It is a sad truth that there is no systematic preparation made to meet the duties of maternity. I have never heard of a school for maternal studies; I have yet to discover a professor of the art of child-rearing. Whatever a young mother knows, she has picked up incidentally; she has never been taught anything of what she should know; such knowledge has likely in part been carefully concealed from her. What she learns, too, incidentally, is apt to be traditional and largely out of keeping with modern ideas-a lot of antiquated rubbish, not a little of which is harmful. There is really not much serious attention given to the means by which noble men and women may be produced; less even than was given ages ago; less than was given by the Spartans. Is not this a grave defect in our civilization? Thoughtful men like Andrew Combe and Herbert Spencer have pronounced it simply monstrous. The management of children should be one of the leading items in the list of studies pursued in schools for females. When shall it be given even a place? It is hard to hope that it will be soon, since as yet no matters of health are regarded as they should be. But it cannot be doubted that the time will come when a knowledge of how to preserve and foster health of body and mind will be valued more highly than a knowledge of the higher mathematics, or of any of many branches which are now carefully taught, although of infinitely little value in after-life.

It is all wrong to assume, as seems to be usually done, that a mother knows instinctively how to rear a family; to be equipped to perform her part properly demands much earnest study. Indeed, I hazard little in saying that the most thoroughly informed student of the human organism, physical and mental, is not entirely competent to take charge of a child to the best possible purpose. Body and mind are each wonderfully complex, and consequently it is not only difficult to bring the best means to bear to assist in their unfoldment, but it is easy to start distempers in them. A mother should be deeply versed in all such

But if a mother has not sound sense, as well as much knowledge, the latter will not be of great advantage to her. There is plenty of room for the exercise of good judgment daily in the rearing of the young. There can be no set rules to follow blindly. The wants of every child are, to a considerable extent, special, and they vary with the age; hence it is impossible to minister to them without thought. Open, observing eyes, with both knowledge and the faculty of applying it properly, must be possessed by a mother, or she cannot fill her great office worthily.

Knowledge and sound sense, however, are not all that is requisite in a mother. Of greater importance than either, perhaps, is fidelity. To act her part creditably she must have ingrained in her nature an inflexible desire to do right by her child by day and by night and under all circumstances. If she is animated with the proper spirit, she will labor patiently and unselfishly; she will never regard her services as irksome, nor let her own concerns divert her from her post of duty.

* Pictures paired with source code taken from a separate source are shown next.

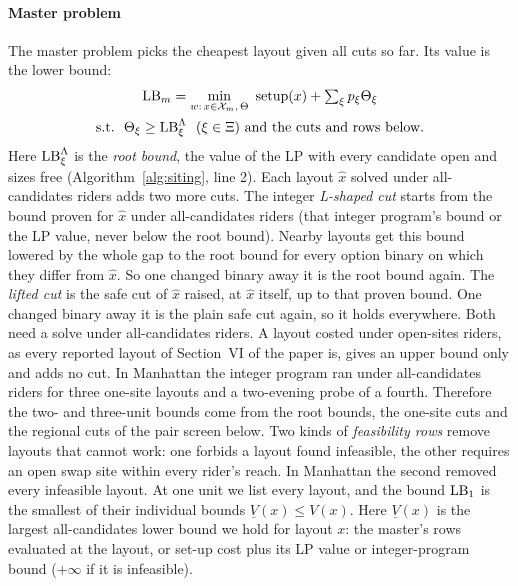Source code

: \paragraph*{Master problem}
The master problem picks the cheapest layout given all cuts so far. Its value is the lower bound:
\begin{equation}\label{eq:master}
  \begin{gathered}
  \LB_m=\min_{w:\,x\in\mathcal X_m,\,\Theta}\ \mathrm{setup}(x)+\textstyle\sum_\xi p_\xi\Theta_\xi\\
  \text{s.t.}\ \ \Theta_\xi\ge\LB^{\Lambda}_\xi\ \ (\xi\in\Xi)\ \text{and the cuts and rows below}.
  \end{gathered}
\end{equation}
Here $\mathrm{LB}^{\Lambda}_\xi$ is the \emph{root bound}, the value of the LP with every candidate open and sizes free (Algorithm~\ref{alg:siting}, line 2). Each layout $\hat x$ solved under all-candidates riders adds two more cuts. The integer \emph{L-shaped cut} \cite{laporte1993integer} starts from the bound proven for $\hat x$ under all-candidates riders (that integer program's bound or the LP value, never below the root bound). Nearby layouts get this bound lowered by the whole gap to the root bound for every option binary on which they differ from $\hat x$. So one changed binary away it is the root bound again. The \emph{lifted cut} is the safe cut of $\hat x$ raised, at $\hat x$ itself, up to that proven bound. One changed binary away it is the plain safe cut again, so it holds everywhere. Both need a solve under all-candidates riders. A layout costed under open-sites riders, as every reported layout of Section~VI of the paper is, gives an upper bound only and adds no cut. In Manhattan the integer program ran under all-candidates riders for three one-site layouts and a two-evening probe of a fourth. Therefore the two- and three-unit bounds come from the root bounds, the one-site cuts and the regional cuts of the pair screen below. Two kinds of \emph{feasibility rows} remove layouts that cannot work: one forbids a layout found infeasible, the other requires an open swap site within every rider's reach. In Manhattan the second removed every infeasible layout. At one unit we list every layout, and the bound $\mathrm{LB}_1$ is the smallest of their individual bounds $\underline V(x)\le V(x)$. Here $\underline V(x)$ is the largest all-candidates lower bound we hold for layout $x$: the master's rows evaluated at the layout, or set-up cost plus its LP value or integer-program bound ($+\infty$ if it is infeasible).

And blessed is the child, and truly blessed only he, whose mother is possessed of fidelity, sound sense, and knowledge. Such a one needs nothing else to prove his birth auspicious. Even if born in a cot he is rich indeed. His is a fortune beside which money is of small worth. Personal gifts and graces are an inestimable treasure, and the memory of a good mother and a happy childhood are of more value than silver and gold. These are things, and these the chiefest, which ennoble a man and fit him for a noble career.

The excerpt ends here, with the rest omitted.